En dépit du rituel discours d’auto-satisfaction de Brice Hortefeux, les chiffres de 2009 confirment la dégradation générale observée depuis plusieurs années maintenant. Au-delà des postures, le voile se déchire sur la fameuse politique du chiffre ; la mise en perspective (2003-2009) illustre le caractère accablant du bilan de Nicolas Sarkozy.

A – Un niveau de violence sans précédent
- Les violences aux personnes augmentent de 3% en 2009, après une hausse de 2,4% en 2008.

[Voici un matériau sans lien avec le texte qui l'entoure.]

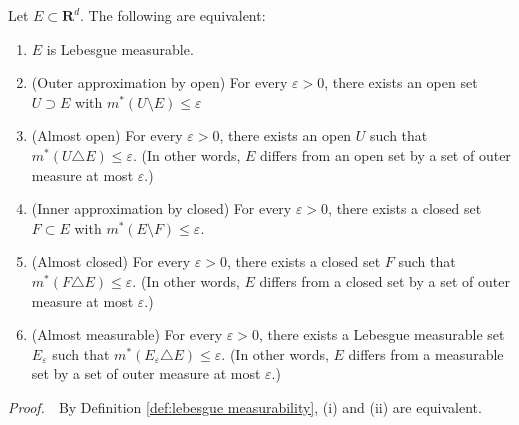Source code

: \documentclass{book}
\theoremstyle{defstyle}
\theoremstyle{thmstyle}
\newcommand{\pff}{\noindent\emph{Proof.}~~}
\begin{document}
\begin{comment}
\begin{remark}
    The properties (iv), (v) and $(vi)$ of Lemma \ref{thm:existence of lebesgue measurable sets} assert that the collection of Lebesgue measurable subsets of $\mathbf{R}^d$ form a \emph{$\sigma$-algebra}.For the property (ii), notice that every closed set $F$ can be represented as the union of compact sets, i.e., $F = \bigcup_{n = 1}^{\infty} F \cap \overline{B(0, n)}$, where $\overline{B(0, n)}$ are closed balls with radius $n$ and centered at origin. Lemma \ref{thm:countable additivity for compact set} shows that compact set satisfying the countable additivity property.
\end{remark}
\end{comment}

\begin{theorem}\label{thm:criteria for measruability}
    Let $E \subset \mathbf{R}^d$. The following are equivalent:
    \begin{enumerate}
        \item $E$ is Lebesgue measurable.
        \item (Outer approximation by open) For every $\varepsilon > 0$, there exists an open set $U \supset E$ with $m^*(U \setminus E) \leq \varepsilon$
        \item (Almost open) For every $\varepsilon > 0$, there exists an open $U$ such that $m^*(U \triangle E) \leq \varepsilon$. (In other words, $E$ differs from an open set by a set of outer measure at most $\varepsilon$.)
        \item (Inner approximation by closed) For every $\varepsilon > 0$, there exists a closed set $F \subset E$ with $m^*(E \setminus F) \leq \varepsilon$.
        \item (Almost closed) For every $\varepsilon > 0$, there exists a closed set $F$ such that $m^*(F \triangle E) \leq \varepsilon$. (In other words, $E$ differs from a closed set by a set of outer measure at most $\varepsilon$.)
        \item (Almost measurable) For every $\varepsilon > 0$, there exists a Lebesgue measurable set $E_\varepsilon$ such that $m^*(E_\varepsilon \triangle E) \leq \varepsilon$. (In other words, $E$ differs from a measurable set by a set of outer measure at most $\varepsilon$.)
    \end{enumerate}
\end{theorem}

\pff By Definition \ref{def:lebesgue measurability}, (i) and (ii) are equivalent.
\end{document}
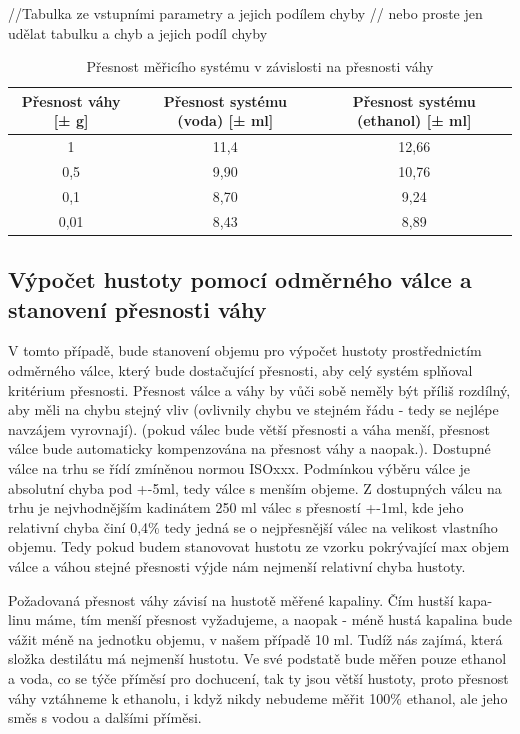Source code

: //Tabulka ze vstupními parametry a jejich podílem chyby
// nebo proste jen udělat tabulku a chyb a jejich podíl chyby

\begin{table}
    \centering
    \begin{tabular}{|c|c|c|}
        \hline
        Přesnost váhy [± g] & Přesnost systému (voda) [± ml] & Přesnost systému (ethanol) [± ml]\\ \hline \hline
         1 & 11,4 & 12,66\\ \hline
         0,5 & 9,90 & 10,76\\ \hline
         0,1 & 8,70 & 9,24\\ \hline
         0,01 & 8,43 & 8,89\\ \hline
    \end{tabular}
    \caption{Přesnost měřicího systému v závislosti na přesnosti váhy}
    \label{tab:my_label}
\end{table}

\subsection{Výpočet hustoty pomocí odměrného válce a stanovení přesnosti váhy}

V tomto případě, bude stanovení objemu pro výpočet hustoty prostřednictím odměrného válce, který bude dostačující přesnosti, aby celý systém splňoval kritérium přesnosti. Přesnost válce a váhy by vůči sobě neměly být příliš rozdílný, aby měli na chybu stejný vliv (ovlivnily chybu ve stejném řádu - tedy se nejlépe navzájem vyrovnají). (pokud válec bude větší přesnosti a váha menší, přesnost válce bude automaticky kompenzována na přesnost váhy a naopak.). Dostupné válce na trhu se řídí zmíněnou normou ISOxxx. Podmínkou výběru válce je absolutní chyba pod +-5ml, tedy válce s menším objeme. Z dostupných válcu na trhu je nejvhodnějším kadinátem 250 ml válec s přesností +-1ml, kde jeho relativní chyba činí 0,4\% tedy jedná se o nejpřesnější válec na velikost vlastního objemu. Tedy pokud budem stanovovat hustotu ze vzorku pokrývající max objem válce a váhou stejné přesnosti výjde nám nejmenší relativní chyba hustoty.

Požadovaná přesnost váhy závisí na hustotě měřené kapaliny. Čím hustší kapa-
linu máme, tím menší přesnost vyžadujeme, a naopak - méně hustá kapalina bude
vážit méně na jednotku objemu, v našem případě 10 ml. Tudíž nás zajímá, která
složka destilátu má nejmenší hustotu. Ve své podstatě bude měřen pouze ethanol
a voda, co se týče příměsí pro dochucení, tak ty jsou větší hustoty, proto přesnost váhy vztáhneme k ethanolu, i když nikdy nebudeme měřit 100\% ethanol, ale jeho směs s vodou a dalšími příměsi.

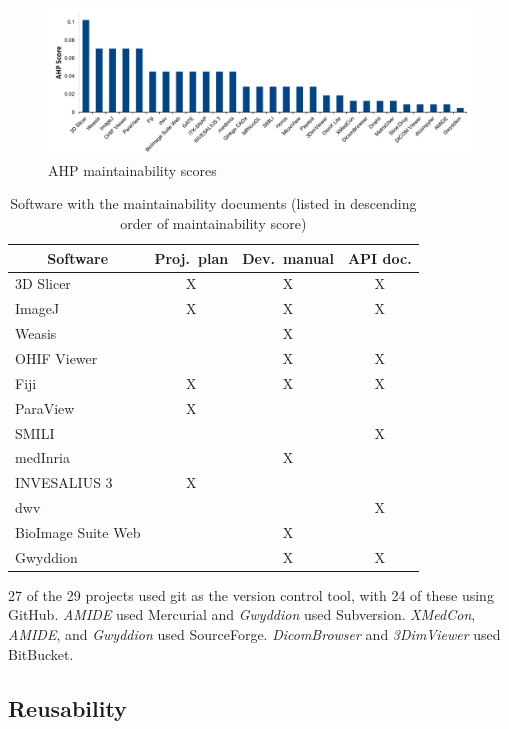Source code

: \documentclass[final, 3p, times, authoryear]{elsarticle}
\begin{document}
\begin{figure}[!ht]
\includegraphics[scale=0.48]{figures/maintainability_scores.pdf}
\caption{AHP maintainability scores}
\label{fg_maintainability_scores}
\end{figure}

\begin{table}[!ht]
\centering
\begin{tabular}{lccc}
\toprule
\multicolumn{1}{c}{Software} & Proj.\ plan & Dev.\ manual & API doc. \\ 
\midrule
3D Slicer & X & X & X \\
ImageJ & X & X & X \\
Weasis &  & X &  \\
OHIF Viewer &  & X & X \\
Fiji & X & X & X \\
ParaView & X &  &  \\
SMILI &  &  & X \\
medInria &  & X &  \\
INVESALIUS 3 & X &  &  \\
dwv &  &  & X \\
BioImage Suite Web &  & X &  \\
Gwyddion &  & X & X \\ 
\bottomrule
\end{tabular}
\caption{Software with the maintainability documents (listed in descending order of 
maintainability score)}
\label{tab_maintainability_docs}
\end{table}

27 of the 29 projects used git as the version control tool, with 24 of these
using GitHub. \textit{AMIDE} used Mercurial and \textit{Gwyddion} used
Subversion. \textit{XMedCon}, \textit{AMIDE}, and \textit{Gwyddion} used
SourceForge. \textit{DicomBrowser} and \textit{3DimViewer} used BitBucket. 

\subsection{Reusability} \label{sec_result_reusability}
\end{document}
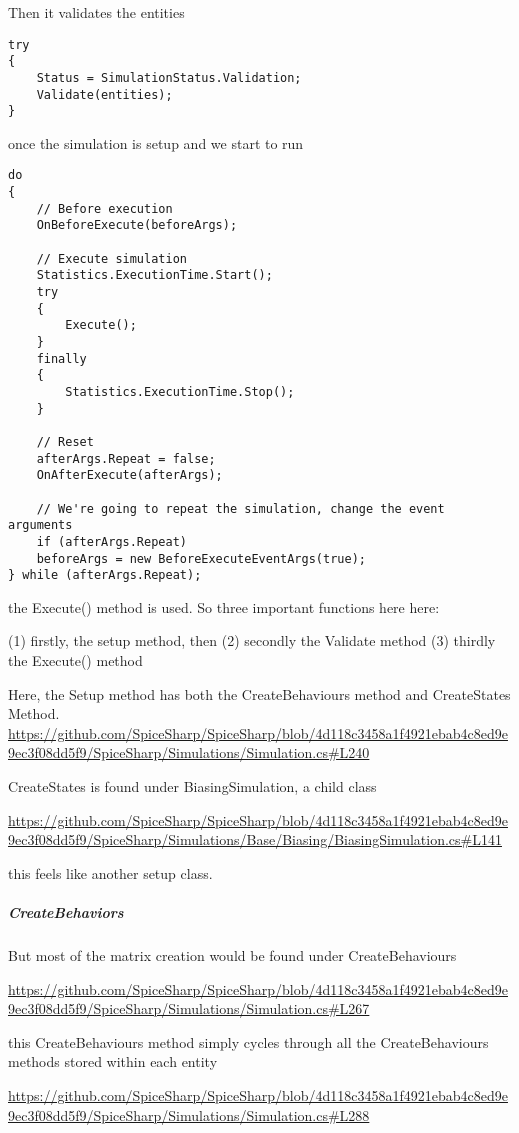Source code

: \documentclass[12pt]{article}
\renewcommand{\_}{\kern-1.5pt\textunderscore\kern-1.5pt}
\begin{document}
Then it validates the entities

\begin{verbatim}
try
{
	Status = SimulationStatus.Validation;
	Validate(entities);
}
\end{verbatim}

once the simulation is setup and we start to run

\begin{verbatim}
do
{
	// Before execution
	OnBeforeExecute(beforeArgs);

	// Execute simulation
	Statistics.ExecutionTime.Start();
	try
	{
		Execute();
	}
	finally
	{
		Statistics.ExecutionTime.Stop();
	}

	// Reset
	afterArgs.Repeat = false;
	OnAfterExecute(afterArgs);

	// We're going to repeat the simulation, change the event arguments
	if (afterArgs.Repeat)
	beforeArgs = new BeforeExecuteEventArgs(true);
} while (afterArgs.Repeat);
\end{verbatim}

the Execute() method is used. So three important functions here here:

(1) firstly, the setup method, then (2) secondly the Validate method
(3) thirdly the Execute() method

Here, the Setup method has both the CreateBehaviours method and CreateStates Method.
\url{https://github.com/SpiceSharp/SpiceSharp/blob/4d118c3458a1f4921ebab4c8ed9e9ec3f08dd5f9/SpiceSharp/Simulations/Simulation.cs#L240}

CreateStates is found under BiasingSimulation, a child class

\url{https://github.com/SpiceSharp/SpiceSharp/blob/4d118c3458a1f4921ebab4c8ed9e9ec3f08dd5f9/SpiceSharp/Simulations/Base/Biasing/BiasingSimulation.cs#L141}

this feels like another setup class.

\subparagraph{CreateBehaviors}

But most of the matrix creation would be found under CreateBehaviours

\url{https://github.com/SpiceSharp/SpiceSharp/blob/4d118c3458a1f4921ebab4c8ed9e9ec3f08dd5f9/SpiceSharp/Simulations/Simulation.cs#L267}

this CreateBehaviours method simply cycles through all the CreateBehaviours methods stored
within each entity

\url{https://github.com/SpiceSharp/SpiceSharp/blob/4d118c3458a1f4921ebab4c8ed9e9ec3f08dd5f9/SpiceSharp/Simulations/Simulation.cs#L288}
\end{document}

- Les atteintes volontaires à l’intégrité physique (coups et blessures, homicides…) ont augmenté de 14 % entre 2003 et 2008.
- Les violences physiques non crapuleuses (agressions sur la voie publique…) ont enregistré sur la même période une progression de 37 %.
- Si l’on s’en tient aux coups mortels et violences volontaires non mortelles, la hausse atteint 39,4 %.

B – Un taux d’élucidation des affaires médiocre
- Dans plus de huit cas sur dix, on ne retrouve pas les coupables. En effet, si l’on prend en compte les atteintes aux biens (vols, destructions, dégradations…), c’est-à-dire 65 % de la délinquance en France, seules 15 % des affaires sont élucidées.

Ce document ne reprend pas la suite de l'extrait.